Records: Begin
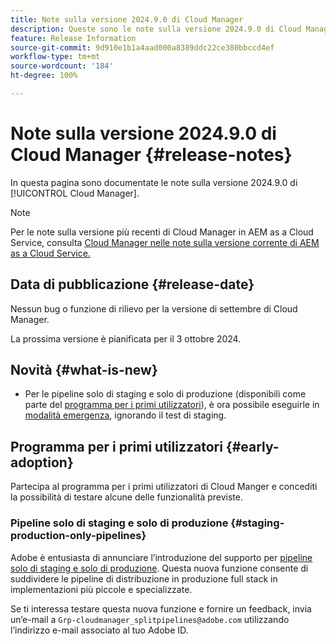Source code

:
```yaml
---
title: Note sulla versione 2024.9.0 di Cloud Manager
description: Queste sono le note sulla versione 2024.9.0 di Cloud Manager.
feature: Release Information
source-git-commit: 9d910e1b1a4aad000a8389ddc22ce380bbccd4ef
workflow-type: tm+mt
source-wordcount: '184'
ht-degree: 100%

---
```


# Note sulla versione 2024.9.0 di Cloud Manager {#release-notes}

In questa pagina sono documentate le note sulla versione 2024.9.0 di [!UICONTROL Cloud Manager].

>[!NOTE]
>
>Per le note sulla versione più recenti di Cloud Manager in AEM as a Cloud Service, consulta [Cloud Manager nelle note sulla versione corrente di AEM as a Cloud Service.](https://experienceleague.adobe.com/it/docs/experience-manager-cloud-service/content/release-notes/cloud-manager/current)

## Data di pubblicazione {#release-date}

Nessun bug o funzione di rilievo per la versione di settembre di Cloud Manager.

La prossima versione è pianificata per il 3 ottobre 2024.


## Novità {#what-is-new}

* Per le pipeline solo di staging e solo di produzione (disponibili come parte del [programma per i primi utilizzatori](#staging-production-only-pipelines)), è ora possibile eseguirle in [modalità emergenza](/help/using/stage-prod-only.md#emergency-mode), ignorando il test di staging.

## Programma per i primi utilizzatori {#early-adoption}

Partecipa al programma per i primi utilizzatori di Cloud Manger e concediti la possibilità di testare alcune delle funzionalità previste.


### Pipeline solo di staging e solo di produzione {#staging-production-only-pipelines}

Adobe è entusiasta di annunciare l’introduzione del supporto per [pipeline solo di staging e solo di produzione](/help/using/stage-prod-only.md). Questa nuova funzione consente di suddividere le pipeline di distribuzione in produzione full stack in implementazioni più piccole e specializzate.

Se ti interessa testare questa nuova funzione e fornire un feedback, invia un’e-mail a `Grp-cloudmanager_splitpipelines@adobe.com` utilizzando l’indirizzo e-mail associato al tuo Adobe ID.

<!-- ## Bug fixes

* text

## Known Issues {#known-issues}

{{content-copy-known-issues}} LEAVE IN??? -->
Records: End
- Exercise goal
Exact repetition is required for the lines from the first one in the listing through the one that holds "# Note sulla", and pictures are to be omitted.

- Exercise result
Source code

:
```yaml
---
title: Note sulla versione 2024.9.0 di Cloud Manager
description: Queste sono le note sulla versione 2024.9.0 di Cloud Manager.
feature: Release Information
source-git-commit: 9d910e1b1a4aad000a8389ddc22ce380bbccd4ef
workflow-type: tm+mt
source-wordcount: '184'
ht-degree: 100%

---
```


# Note sulla versione 2024.9.0 di Cloud Manager {#release-notes}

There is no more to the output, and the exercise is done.